3. Using evidence based treatments and how to implement them: There are plenty of specialized treatments designed for borderline personality disorder patients that have been successful in controlled trials, the researchers acknowledge. They add that these treatments provide hope, but said that clinicians are typically unable to offer them. The authors evaluated four major evidence based treatments for borderline personality disorder — dialectical behavioral therapy, mentalization-based treatment, transference-focused psychotherapy, and General Psychiatric Management – and determined that a stepped care approach is beneficial, beginning with milder symptoms and progressing to more intensive and specialized care based on the patients' individual needs.

4. Treating borderline personality disorder in the psychiatric emergency department: Stigma surrounding borderline personality disorder patients in the psychiatric emergency department are prevalent, including among hospital staff, even when these patients are advised to utilize such facilities.

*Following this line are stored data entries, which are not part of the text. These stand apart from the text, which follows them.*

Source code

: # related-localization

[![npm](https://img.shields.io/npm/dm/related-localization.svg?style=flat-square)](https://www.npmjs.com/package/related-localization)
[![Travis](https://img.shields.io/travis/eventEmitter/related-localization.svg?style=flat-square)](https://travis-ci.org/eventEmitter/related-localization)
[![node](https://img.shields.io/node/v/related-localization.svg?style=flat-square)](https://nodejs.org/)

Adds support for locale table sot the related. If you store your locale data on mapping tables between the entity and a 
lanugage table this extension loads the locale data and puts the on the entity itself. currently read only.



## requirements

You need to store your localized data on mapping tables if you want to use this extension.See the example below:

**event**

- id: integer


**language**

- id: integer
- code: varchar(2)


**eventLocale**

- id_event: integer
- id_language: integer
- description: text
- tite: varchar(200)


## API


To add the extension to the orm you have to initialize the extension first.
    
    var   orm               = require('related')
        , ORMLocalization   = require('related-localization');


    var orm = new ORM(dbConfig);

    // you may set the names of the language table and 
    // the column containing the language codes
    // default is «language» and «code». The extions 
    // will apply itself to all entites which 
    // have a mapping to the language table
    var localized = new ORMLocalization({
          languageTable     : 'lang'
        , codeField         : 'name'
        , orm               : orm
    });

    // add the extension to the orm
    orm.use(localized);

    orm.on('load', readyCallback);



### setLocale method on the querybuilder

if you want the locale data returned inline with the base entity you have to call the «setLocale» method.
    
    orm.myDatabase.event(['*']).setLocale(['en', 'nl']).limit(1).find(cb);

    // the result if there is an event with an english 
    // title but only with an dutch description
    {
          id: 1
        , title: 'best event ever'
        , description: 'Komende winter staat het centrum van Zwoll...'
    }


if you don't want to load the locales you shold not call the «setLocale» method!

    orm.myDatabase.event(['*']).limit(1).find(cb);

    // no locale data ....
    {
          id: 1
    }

The study authors noted that attitudes would improve with more education and training about how to understand, approach, and treat these patients in that setting. Some of the principles that could improve interactions the researchers explored included psychoeducation, the reinforcement of the connection between symptoms and interpersonal stressors, and employment of an active, authentic therapeutic stance.

"For clinicians, educators, and researchers, we hope this issue clarifies an emerging basis for earlier intervention, generalist approaches to care for the widest population, and a more organized approach to allocating care for individuals with borderline personality disorder," the study authors concluded.

The study is titled, “Emerging Topics in the Treatment of Borderline Personality Disorder.”